What are common reactions of sexual assault survivors?
It is normal for survivors to experience a range of feelings after a sexual assault, and all survivors will react to the incident in their own way. One survivor may feel intense anger and even have feelings of revenge, while another may feel numb. Below are some of the common types of reactions survivors might have:
- Disbelief, numbness, or shock
- Shame, guilt, or self-blame
- Anxiety, depression, or anger
- Confusion or helplessness
- Fear or lack of safety
- Difficulty concentrating
- Appetite changes
- Sleeping pattern changes
- Aches and pains in the body
As a friend, you may notice:
- Acting secretively
- Isolating her/himself
- Missing classes or appointments
- Using alcohol or drugs as a way to cope
What can be done to minimize the risk of sexual assault?
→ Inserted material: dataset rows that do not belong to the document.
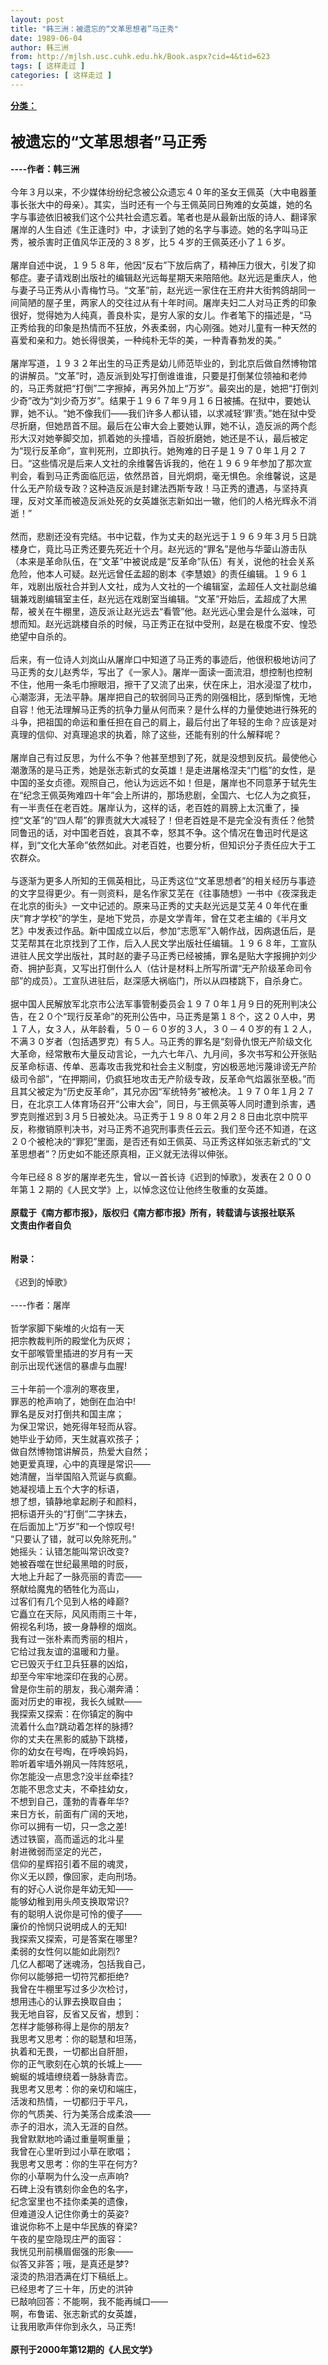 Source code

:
 ```yaml
---
layout: post
title: "韩三洲：被遗忘的“文革思想者”马正秀"
date: 1989-06-04
author: 韩三洲
from: http://mjlsh.usc.cuhk.edu.hk/Book.aspx?cid=4&tid=623
tags: [ 这样走过 ]
categories: [ 这样走过 ]
---
```


<div style="margin: 15px 10px 10px 0px;">
 <div>
  <span id="ctl00_ContentPlaceHolder1_chapter1_SubjectLabel" style="font-weight:bold;text-decoration:underline;">
   分类：
  </span>
 </div>
 <b>
  <font size="5">
   <br/>
   被遗忘的“文革思想者”马正秀
  </font>
  <br/>
  <br/>
  ----作者：韩三洲
 </b>
 <br/>
 <br/>
 今年３月以来，不少媒体纷纷纪念被公众遗忘４０年的圣女王佩英（大中电器董事长张大中的母亲）。其实，当时还有一个与王佩英同日殉难的女英雄，她的名字与事迹依旧被我们这个公共社会遗忘着。笔者也是从最新出版的诗人、翻译家屠岸的人生自述《生正逢时》中，才读到了她的名字与事迹。她的名字叫马正秀，被杀害时正值风华正茂的３８岁，比５４岁的王佩英还小了１６岁。
 <br/>
 <br/>
 屠岸自述中说，１９５８年，他因“反右”下放后病了，精神压力很大，引发了抑郁症。妻子请戏剧出版社的编辑赵光远每星期天来陪陪他。赵光远是重庆人，他与妻子马正秀从小青梅竹马。“文革”前，赵光远一家住在王府井大街鹁鸽胡同一间简陋的屋子里，两家人的交往过从有十年时间。屠岸夫妇二人对马正秀的印象很好，觉得她为人纯真，善良朴实，是穷人家的女儿。作者笔下的描述是，“马正秀给我的印象是热情而不狂放，外表柔弱，内心刚强。她对儿童有一种天然的喜爱和亲和力。她长得很美，一种纯朴无华的美，一种青春勃发的美。”
 <br/>
 <br/>
 屠岸写道，１９３２年出生的马正秀是幼儿师范毕业的，到北京后做自然博物馆的讲解员。“文革”时，造反派到处写打倒谁谁谁，只要是打倒某位领袖和老帅的，马正秀就把“打倒”二字擦掉，再另外加上“万岁”。最突出的是，她把“打倒刘少奇”改为“刘少奇万岁”。结果于１９６７年９月１６日被捕。在狱中，要她认罪，她不认。“她不像我们——我们许多人都认错，以求减轻‘罪’责。”她在狱中受尽折磨，但她昂首不屈。最后在公审大会上要她认罪，她不认，造反派的两个彪形大汉对她拳脚交加，抓着她的头撞墙，百般折磨她，她还是不认，最后被定为“现行反革命”，宣判死刑，立即执行。她殉难的日子是１９７０年１月２７日。“这些情况是后来人文社的余维馨告诉我的，他在１９６９年参加了那次宣判会，看到马正秀面临厄运，依然昂首，目光炯炯，毫无惧色。余维馨说，这是什么无产阶级专政？这种造反派是封建法西斯专政！马正秀的遭遇，与坚持真理，反对文革而被造反派处死的女英雄张志新如出一辙，他们的人格光辉永不消逝！”
 <br/>
 <br/>
 然而，悲剧还没有完结。书中记载，作为丈夫的赵光远于１９６９年３月５日跳楼身亡，竟比马正秀还要先死近十个月。赵光远的“罪名”是他与华蓥山游击队（本来是革命队伍，在“文革”中被说成是“反革命”队伍）有关，说他的社会关系危险，他本人可疑。赵光远曾任孟超的剧本《李慧娘》的责任编辑。１９６１年，戏剧出版社合并到人文社，成为人文社的一个编辑室，孟超任人文社副总编辑兼戏剧编辑室主任，赵光远在戏剧室当编辑。“文革”开始后，孟超成了大黑帮，被关在牛棚里，造反派让赵光远去“看管”他。赵光远心里会是什么滋味，可想而知。赵光远跳楼自杀的时候，马正秀正在狱中受刑，赵是在极度不安、惶恐绝望中自杀的。
 <br/>
 <br/>
 后来，有一位诗人刘岚山从屠岸口中知道了马正秀的事迹后，他很积极地访问了马正秀的女儿赵秀华，写出了《一家人》。屠岸一面读一面流泪，想控制也控制不住，他用一条毛巾擦眼泪，擦干了又流了出来，伏在床上，泪水浸湿了枕巾，心潮澎湃，无法平静。屠岸把自己的软弱同马正秀的刚强相比，感到惭愧，无地自容！他无法理解马正秀的抗争力量从何而来？是什么样的力量使她进行殊死的斗争，把祖国的命运和重任担在自己的肩上，最后付出了年轻的生命？应该是对真理的信仰、对真理追求的执着，除了这些，还能有别的什么解释呢？
 <br/>
 <br/>
 屠岸自己有过反思，为什么不争？他甚至想到了死，就是没想到反抗。最使他心潮激荡的是马正秀，她是张志新式的女英雄！是走进屠格涅夫“门槛”的女性，是中国的圣女贞德。观照自己，他认为远远不如！但是，屠岸也不同意茅于轼先生在“纪念王佩英殉难四十年”会上所讲的，那场悲剧，全国六、七亿人为之疯狂，有一半责任在老百姓。屠岸认为，这样的话，老百姓的肩膀上太沉重了，操控“文革”的“四人帮”的罪责就大大减轻了！但老百姓是不是完全没有责任？他赞同鲁迅的话，对中国老百姓，哀其不幸，怒其不争。这个情况在鲁迅时代是这样，到“文化大革命”依然如此。对老百姓，也要分析，但知识分子责任应大于工农群众。
 <br/>
 <br/>
 与逐渐为更多人所知的王佩英相比，马正秀这位“文革思想者”的相关经历与事迹的文字显得更少。有一则资料，是名作家艾芜在《往事随想》一书中《夜深我走在北京的街头》一文中记述的。原来马正秀的丈夫赵光远是艾芜４０年代在重庆“育才学校”的学生，是地下党员，亦是文学青年，曾在艾老主编的《半月文艺》中发表过作品。新中国成立以后，参加“志愿军”入朝作战，因病退伍后，是艾芜帮其在北京找到了工作，后入人民文学出版社任编辑。１９６８年，工宣队进驻人民文学出版社，其时赵的妻子马正秀已经被捕，罪名是贴大字报拥护刘少奇、拥护彭真，又写出打倒什么人（估计是材料上所写所谓“无产阶级革命司令部”的成员）。工宣队进驻后，赵深感大祸临门，所以从四楼跳下，自杀身亡。
 <br/>
 <br/>
 据中国人民解放军北京市公法军事管制委员会１９７０年１月９日的死刑判决公告，在２０个“现行反革命”的死刑公告中，马正秀是第１８个，这２０人中，男１７人，女３人，从年龄看，５０－６０岁的３人，３０－４０岁的有１２人，不满３０岁者（包括遇罗克）有５人。马正秀的罪名是“刻骨仇恨无产阶级文化大革命，经常散布大量反动言论，一九六七年八、九月间，多次书写和公开张贴反革命标语、传单、恶毒攻击我党和社会主义制度，穷凶极恶地污蔑诽谤无产阶级司令部”，“在押期间，仍疯狂地攻击无产阶级专政，反革命气焰嚣张至极。”而且其父被定为“历史反革命”，其兄亦因“军统特务”被枪决。１９７０年１月２７日，在北京工人体育场召开“公审大会”，同日，与王佩英等人同时遭到杀害，遇罗克则推迟到３月５日被处决。马正秀于１９８０年２月２８日由北京中院平反，称撤销原判决书，对马正秀不追究刑事责任云云。我们至今还不知道，在这２０个被枪决的“罪犯”里面，是否还有如王佩英、马正秀这样如张志新式的“文革思想者”？历史如不能还原真相，正义就无法得以伸张。
 <br/>
 <br/>
 今年已经８８岁的屠岸老先生，曾以一首长诗《迟到的悼歌》，发表在２０００年第１２期的《人民文学》上，以悼念这位让他终生敬重的女英雄。
 <br/>
 <br/>
 <b>
  原载于《南方都市报》，版权归《南方都市报》所有，转载请与该报社联系
  <br/>
  文责由作者自负
 </b>
 <br/>
 <br/>
 <b>
  <br/>
  附录：
 </b>
 <br/>
 <br/>
 《迟到的悼歌》
 <br/>
 <br/>
 ----作者：屠岸
 <br/>
 <br/>
 哲学家脚下柴堆的火焰有一天
 <br/>
 把宗教裁判所的殿堂化为灰烬；
 <br/>
 女干部喉管里插进的岁月有一天
 <br/>
 剖示出现代迷信的暴虐与血腥!
 <br/>
 <br/>
 三十年前一个凛冽的寒夜里，
 <br/>
 罪恶的枪声响了，她倒在血泊中!
 <br/>
 罪名是反对打倒共和国主席；
 <br/>
 为保卫常识，她死得年轻而从容。
 <br/>
 她毕业于幼师，天生就喜欢孩子；
 <br/>
 做自然博物馆讲解员，热爱大自然；
 <br/>
 她更爱真理，心中的真理是常识——
 <br/>
 她清醒，当举国陷入荒诞与疯癫。
 <br/>
 她凝视墙上五个大字的标语，
 <br/>
 想了想，镇静地拿起刷子和颜料，
 <br/>
 把标语开头的“打倒”二字抹去，
 <br/>
 在后面加上“万岁”和一个惊叹号!
 <br/>
 “只要认了错，就可以免除死刑。”
 <br/>
 她摇头：认错怎能叫常识改变?
 <br/>
 她被吞噬在世纪最黑暗的时辰，
 <br/>
 大地上升起了一脉亮丽的青峦——
 <br/>
 祭献给魔鬼的牺牲化为高山，
 <br/>
 过客们有几个见到人格的峰巅?
 <br/>
 它矗立在天际，风风雨雨三十年，
 <br/>
 俯视名利场，披一身静穆的烟岚。
 <br/>
 我有过一张朴素而秀丽的相片，
 <br/>
 它给过我友谊的温暖和力量。
 <br/>
 它已毁灭于红卫兵狂暴的凶焰，
 <br/>
 却至今牢牢地深印在我的心房。
 <br/>
 曾是你生前的朋友，我心潮奔涌：
 <br/>
 面对历史的审视，我长久缄默——
 <br/>
 我探索又探索：在你镇定的胸中
 <br/>
 流着什么血?跳动着怎样的脉搏?
 <br/>
 你的丈夫在黑影的威胁下跳楼，
 <br/>
 你的幼女在号啕，在呼唤妈妈，
 <br/>
 聆听着牢墙外朔风一阵阵怒吼，
 <br/>
 你怎能没一点思念?没半丝牵挂?
 <br/>
 怎能不思念丈夫，不牵挂幼女，
 <br/>
 不想到自己，蓬勃的青春年华?
 <br/>
 来日方长，前面有广阔的天地，
 <br/>
 你可以拥有一切，只一念之差!
 <br/>
 透过铁窗，高而遥远的北斗星
 <br/>
 射进微弱而坚定的光芒，
 <br/>
 信仰的星辉招引着不屈的魂灵，
 <br/>
 你义无以顾，像回家，走向刑场。
 <br/>
 有的好心人说你是年幼无知——
 <br/>
 能够幼稚到用头颅支换取常识?
 <br/>
 有的聪明人说你是可怜的傻子——
 <br/>
 廉价的怜悯只说明成人的无知!
 <br/>
 我探索又探索，可是答案在哪里?
 <br/>
 柔弱的女性何以能如此刚烈?
 <br/>
 几亿人都喝了迷魂汤，包括我自己，
 <br/>
 你何以能够把一切符咒都拒绝?
 <br/>
 我曾在牛棚里写过多少次检讨，
 <br/>
 想用违心的认罪去换取自由；
 <br/>
 我无地自容，反省又反省，想到：
 <br/>
 怎样才能够称得上是你的朋友?
 <br/>
 我思考又思考：你的聪慧和坦荡，
 <br/>
 执着和无畏，一切都出自肝胆，
 <br/>
 你的正气歌刻在心筑的长城上——
 <br/>
 蜿蜒的城墙缭绕着一脉脉青峦。
 <br/>
 我思考又思考：你的亲切和端庄，
 <br/>
 活泼和热情，一切都归于平凡，
 <br/>
 你的气质美、行为美荡合成柔浪——
 <br/>
 赤子的泪水，流入无涯的自然。
 <br/>
 我曾默默地吟诵过重量啊重量；
 <br/>
 我曾在心里听到过小草在歌唱；
 <br/>
 我思考又思考：你的生平在何方?
 <br/>
 你的小草啊为什么没一点声响?
 <br/>
 石碑上没有镌刻你金色的名字，
 <br/>
 纪念室里也不挂你柔美的遗像，
 <br/>
 但难道没人记住你勇士的英姿?
 <br/>
 谁说你称不上是中华民族的脊梁?
 <br/>
 午夜的星空隐现庄严的面容：
 <br/>
 我恍见刑前横眉倔强的形象——
 <br/>
 似答又非答；哦，是真还是梦?
 <br/>
 滚烫的热泪洒满在灯下稿纸上。
 <br/>
 已经思考了三十年，历史的洪钟
 <br/>
 已敲响回答：不能啊，我不能再缄口——
 <br/>
 啊，布鲁诺、张志新式的女英雄，
 <br/>
 让我用歌声伴你到永久，马正秀!
 <br/>
 <br/>
 <b>
  原刊于2000年第12期的《人民文学》
 </b>
</div>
Sexual violence, dating violence, and stalking is never the victim’s fault. The tips outlined below are offered in the hope that recognizing patterns can help men and women to reduce the risk of victimization and assault.
- Look out for friends. Share your class and social schedule with them, and be sure your family has their contact information.
- Stay in groups. Go to parties together, stay together, and leave together. Don’t be alone with someone you don’t know or trust.
- Don’t leave your drink unattended or accept a drink from someone you don’t know. Protect your drinks from being spiked with a predatory or “date rape” drug.
- Know where emergency phones are located, which campus paths are best lit, and where people hang out. Call Campus Police Services for an escort at night and avoid shortcuts.
- If drinking might have impaired your judgment (or your partner’s), say “No” for now; you can always reconsider tomorrow.
- Know your sexual desires and limits.
- Communicate your limits firmly and directly. If you want to stop, say “Stop,” and say it like you mean it. Be clear and be firm, in body language as well as words.
- If you feel uncomfortable in a situation, trust your feelings and act on them.
- If you are afraid to say “No,” say you have to go to the bathroom. Then leave and call for help. Your safety is most important!
Who can submit a report of sexual violence to the College and how can they go about doing so?
Anyone who has experienced or been impacted by sexual violence, or has information about an incident involving sexual violence, is encouraged to report the information to the Title IX Office, so we can conduct outreach to the person who has experienced harm and inform them of their rights/options and get them connected with resources.
A report can be submitted in any of the following ways –
- Submitting a report online – You can do so here: File A Report
- This is the preferred method
Is there a time limit on when a report of sexual violence can be made to the College?
No – The College encourages reporting an incident as soon as possible in order to maximize our ability to respond promptly and effectively. If the respondent is no longer a student or employee, the College may not be able to take action against the Respondent, but it will still seek to meet its Title IX obligation by taking steps to end the harassment, prevent its recurrence, and address its effects, when appropriate.